Nominal Future Value
$14,693.28
Real Future Value
$8,337.36
How it works
The Lump Sum Investment Calculator projects the future value of a one-time investment given the expected annual return rate and investment duration — using compound interest. Compare the growth of a lump sum across different asset classes, return rates, and time horizons.
A one-time investment of ₹1,00,000 (or $10,000) at 12% annual return becomes ₹3,10,585 in 10 years, ₹9,64,629 in 20 years, and ₹29,95,992 in 30 years — nearly 30× the original investment. The lump sum calculator makes these projections concrete and comparable.
How to use it: enter the investment amount, expected annual return rate, and investment tenure in years. The calculator returns the future value, total gain, and CAGR. Optional: enter an expected inflation rate to see the inflation-adjusted real return.
Comparison mode: enter multiple investment scenarios simultaneously (same lump sum at 8%, 10%, 12%, 15% annual returns) to see how dramatically the final corpus varies with the return rate over long periods — illustrating the critical importance of return rate in long-term wealth building.
Asset class benchmarks: equity mutual funds (India): 12–15% historical CAGR. S&P 500 index funds (US): ~10.5% historical. Fixed deposits: 6–8%. Gold: ~7–8% long-term CAGR. Government bonds: 6–7%. The calculator includes preset return rates for common asset classes.
Return frequency: the calculation uses annual compounding by default. Toggle to monthly compounding for more precise modeling of instruments that compound monthly (e.g., mutual funds' NAV appreciation).
Privacy: investment projections run in the browser.

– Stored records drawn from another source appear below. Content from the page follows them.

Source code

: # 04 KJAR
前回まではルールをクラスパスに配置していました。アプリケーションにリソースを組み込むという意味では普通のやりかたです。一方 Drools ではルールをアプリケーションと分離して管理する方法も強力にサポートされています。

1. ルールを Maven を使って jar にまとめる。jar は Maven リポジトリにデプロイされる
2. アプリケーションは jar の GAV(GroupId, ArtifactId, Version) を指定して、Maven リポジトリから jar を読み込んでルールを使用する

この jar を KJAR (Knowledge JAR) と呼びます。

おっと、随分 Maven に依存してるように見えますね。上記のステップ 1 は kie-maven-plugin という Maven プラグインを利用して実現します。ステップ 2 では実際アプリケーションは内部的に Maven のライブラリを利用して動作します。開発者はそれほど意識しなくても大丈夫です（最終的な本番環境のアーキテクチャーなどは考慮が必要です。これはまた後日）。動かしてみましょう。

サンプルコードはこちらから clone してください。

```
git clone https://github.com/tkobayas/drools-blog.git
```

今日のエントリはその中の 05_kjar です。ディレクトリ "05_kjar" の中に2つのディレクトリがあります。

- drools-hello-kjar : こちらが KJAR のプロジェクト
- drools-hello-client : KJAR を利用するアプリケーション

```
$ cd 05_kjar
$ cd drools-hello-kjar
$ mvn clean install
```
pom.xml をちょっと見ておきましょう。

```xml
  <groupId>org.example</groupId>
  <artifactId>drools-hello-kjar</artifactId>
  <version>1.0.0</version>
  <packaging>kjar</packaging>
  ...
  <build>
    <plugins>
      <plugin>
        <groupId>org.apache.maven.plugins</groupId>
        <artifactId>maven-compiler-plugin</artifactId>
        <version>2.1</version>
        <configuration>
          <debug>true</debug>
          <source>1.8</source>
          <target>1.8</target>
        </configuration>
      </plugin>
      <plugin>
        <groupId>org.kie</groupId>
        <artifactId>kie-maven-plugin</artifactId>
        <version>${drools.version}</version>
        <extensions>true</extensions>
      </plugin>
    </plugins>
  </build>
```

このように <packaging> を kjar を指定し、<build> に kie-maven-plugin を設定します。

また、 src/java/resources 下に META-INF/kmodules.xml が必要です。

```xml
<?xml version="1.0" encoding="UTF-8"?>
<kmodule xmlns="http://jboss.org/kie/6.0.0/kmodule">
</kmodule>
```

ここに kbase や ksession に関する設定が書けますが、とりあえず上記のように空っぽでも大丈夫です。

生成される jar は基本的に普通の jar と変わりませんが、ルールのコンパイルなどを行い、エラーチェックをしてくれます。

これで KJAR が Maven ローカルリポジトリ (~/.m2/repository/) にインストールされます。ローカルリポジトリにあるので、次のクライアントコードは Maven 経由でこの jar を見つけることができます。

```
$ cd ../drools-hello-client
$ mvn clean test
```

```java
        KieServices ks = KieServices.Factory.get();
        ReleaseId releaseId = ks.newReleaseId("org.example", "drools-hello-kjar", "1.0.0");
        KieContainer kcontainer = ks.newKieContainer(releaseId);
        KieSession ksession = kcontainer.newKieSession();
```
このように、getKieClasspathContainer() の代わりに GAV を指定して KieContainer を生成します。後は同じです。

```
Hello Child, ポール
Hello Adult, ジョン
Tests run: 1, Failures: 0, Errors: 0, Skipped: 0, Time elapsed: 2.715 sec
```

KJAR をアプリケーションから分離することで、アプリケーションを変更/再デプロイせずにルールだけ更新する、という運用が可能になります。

Frequently Asked Questions
- Research shows lump sum investing outperforms regular monthly investing (SIP/DCA) approximately 68% of the time when markets generally trend upward, because money invested earlier has more time to compound. However, if the lump sum is invested at a market peak, SIP avoids the full impact of an immediate decline. For most investors without the ability to time the market, lump sum investing when money is available is the mathematically dominant strategy.
- Over 20 years, return rate differences compound dramatically. A ₹10 lakh lump sum: at 8% grows to ₹46.6 lakh; at 12% grows to ₹96.5 lakh; at 15% grows to ₹163.7 lakh. The difference between 8% and 12% — just 4 percentage points — produces a 2× difference in final wealth over 20 years. This illustrates why selecting the right investment vehicle matters enormously.
- Subtract the inflation rate from nominal returns. Indian equity: 12–15% nominal − 5–6% inflation = 6–9% real return. US equity (S&P 500): 10.5% nominal − 2.5% inflation = ~8% real return. Fixed deposits: 7% nominal − 5.5% inflation = 1.5% real return (barely beats inflation). The lump sum calculator's inflation adjustment mode shows the real purchasing power of your projected corpus.
- Absolute return is the total percentage gain: (final − initial) / initial × 100. CAGR (Compound Annual Growth Rate) is the equivalent annual return: (final/initial)^(1/years) − 1. A ₹1 lakh investment growing to ₹3 lakh in 10 years shows a 200% absolute return but only a 11.6% CAGR. CAGR is always the right metric for comparing investments of different durations.